Kenny's Indian summer
QPR 'keeper gives Trap plenty of food for thought
Published 26/02/2011 | 05:00
FROM Ziggy's Spice House to the Premier League. Paddy Kenny's road to redemption is almost complete.
The in-form Irish 'keeper made his 500th appearance in English football on Tuesday and marked the occasion with his 18th clean sheet in the league for QPR this season.
Kenny can reflect on the landmark with particular pride, given that his career has twice threatened to go off the rails in recent years. In fact, when he takes the field for the Championship leaders at Middlesbrough this afternoon, he will be just 63 miles away from his hometown of Halifax, where his life seemed to be unravelling on an October night four and a half years ago.
An ill-advised night on culminated with Kenny having part of his eyebrow bitten off outside Ziggy's, a late-night Indian curry house, by a man who claimed that he was having an affair with the goalkeeper's wife Karen.
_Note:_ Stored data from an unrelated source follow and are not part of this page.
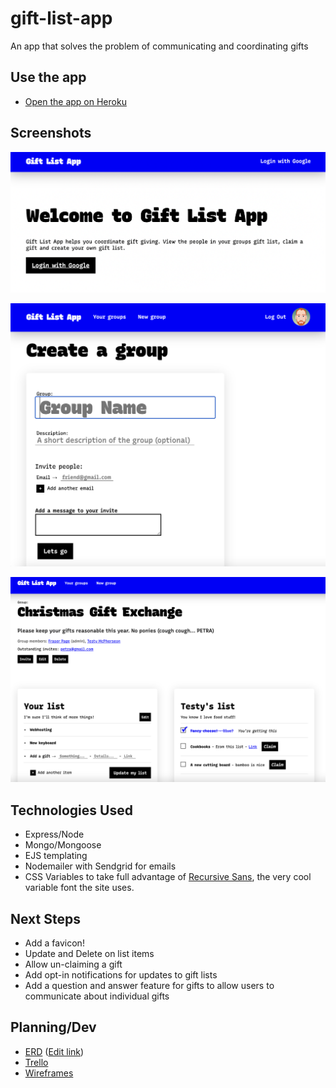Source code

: # gift-list-app
An app that solves the problem of communicating and coordinating gifts

## Use the app
* [Open the app on Heroku](https://giftlists-app.herokuapp.com/)

## Screenshots
![home page](about/1.png)

![create a group](about/2.png)

![Viewing a group](about/3.png)

## Technologies Used
* Express/Node
* Mongo/Mongoose
* EJS templating
* Nodemailer with Sendgrid for emails
* CSS Variables to take full advantage of [Recursive Sans](https://www.recursive.design/), the very cool variable font the site uses.

## Next Steps
* Add a favicon!
* Update and Delete on list items
* Allow un-claiming a gift
* Add opt-in notifications for updates to gift lists
* Add a question and answer feature for gifts to allow users to communicate about individual gifts

## Planning/Dev
* [ERD](https://lucid.app/lucidchart/285fbeb7-c562-41ac-862c-5b7ce53f4e46/view?page=0_0#) ([Edit link](https://lucid.app/lucidchart/285fbeb7-c562-41ac-862c-5b7ce53f4e46/edit?beaconFlowId=35D28D8593A7476E&page=0_0#))
* [Trello](https://trello.com/b/R3abJ3Ku/gift-app-development)
* [Wireframes](https://www.figma.com/file/Es42EQCISeqIXTWqvnghQp/Gift-app?node-id=0%3A1)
The front page headlines didn't stop there. It turned out that Karen had left Kenny for another man, a friend who had been a guest at their wedding. "I was a baddy to my Paddy," screamed the headline in 'The Sun.'
Such public humiliation perhaps puts any football shame in comparison, but those personal issues came only a few weeks after he was the man between the sticks in Ireland's 5-2 thrashing at the hands of Cyprus. Hesitant that evening, Kenny pulled out of the following game with Czech Republic and hasn't represented the country of his parents since.
Indeed, in the turmoil that followed, he asked then boss Steve Staunton not to consider him for international squads. He changed his mind in 2008, but no subsequent call has been forthcoming.
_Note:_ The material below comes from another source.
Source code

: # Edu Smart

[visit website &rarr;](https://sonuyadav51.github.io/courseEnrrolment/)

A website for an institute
There is a clamour for Giovanni Trapattoni to extend that invitation in the wake of Shay Given's latest setback, yet it seems that goalkeeping coach Alan Kelly -- who was part of Staunton's backroom staff -- was leaning towards other options when he spoke earlier this week.
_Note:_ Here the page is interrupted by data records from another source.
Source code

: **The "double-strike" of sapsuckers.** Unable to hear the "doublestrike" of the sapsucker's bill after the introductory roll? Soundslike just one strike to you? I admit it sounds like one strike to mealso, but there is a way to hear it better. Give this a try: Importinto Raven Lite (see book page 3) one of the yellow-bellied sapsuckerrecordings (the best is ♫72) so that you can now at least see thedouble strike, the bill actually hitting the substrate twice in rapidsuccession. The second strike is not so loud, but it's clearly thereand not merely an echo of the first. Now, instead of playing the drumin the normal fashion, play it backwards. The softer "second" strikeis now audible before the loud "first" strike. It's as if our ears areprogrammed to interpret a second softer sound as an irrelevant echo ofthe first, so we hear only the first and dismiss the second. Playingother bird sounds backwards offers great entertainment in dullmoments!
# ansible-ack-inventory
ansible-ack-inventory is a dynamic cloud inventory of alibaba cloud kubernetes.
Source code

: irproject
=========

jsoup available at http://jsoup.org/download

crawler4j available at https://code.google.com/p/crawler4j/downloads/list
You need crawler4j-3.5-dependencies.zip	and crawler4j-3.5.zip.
After the Cypriot debacle, there were repeated murmurings in Irish football circles that his withdrawal from the Czech game was less to do with injury and more to do with his desire at that point.
Perhaps the stigma remains, yet Kenny has the appearance of a reformed character now, a physical shadow of his former self who looks in better shape than he did in some of his burlier days at Sheffield United.
His eight years with the Yorkshire club ended last summer in controversial fashion, when he accepted a double-your-money offer to move to London on a £20,000-a-week contract.
The outrage in Sheffield derived from the fact that the Blades had supported Kenny through his second major controversy, an incident with grave implications in 2009. He tested positive for ephedrine in a routine drugs test which followed a play-off semi-final with Preston. Tablets bought to cure a chest infection were blamed, and a nine-month ban was the punishment. Sheffield United stayed loyal, and the supporters felt it was thrown back in their face when a key player walked out for a better offer.
The other significant factor, of course, was Neil Warnock. The ever-divisive manager -- nicknamed Colin W***er by opposition fans (work out the anagram) -- gave Kenny a chance at his first senior club, Bury, and then splashed the cash to bring him to the next level with Sheffield United. When Kenny was coping with headlines about drug shame, Warnock, then with Crystal Palace, vocally spoke out on his behalf.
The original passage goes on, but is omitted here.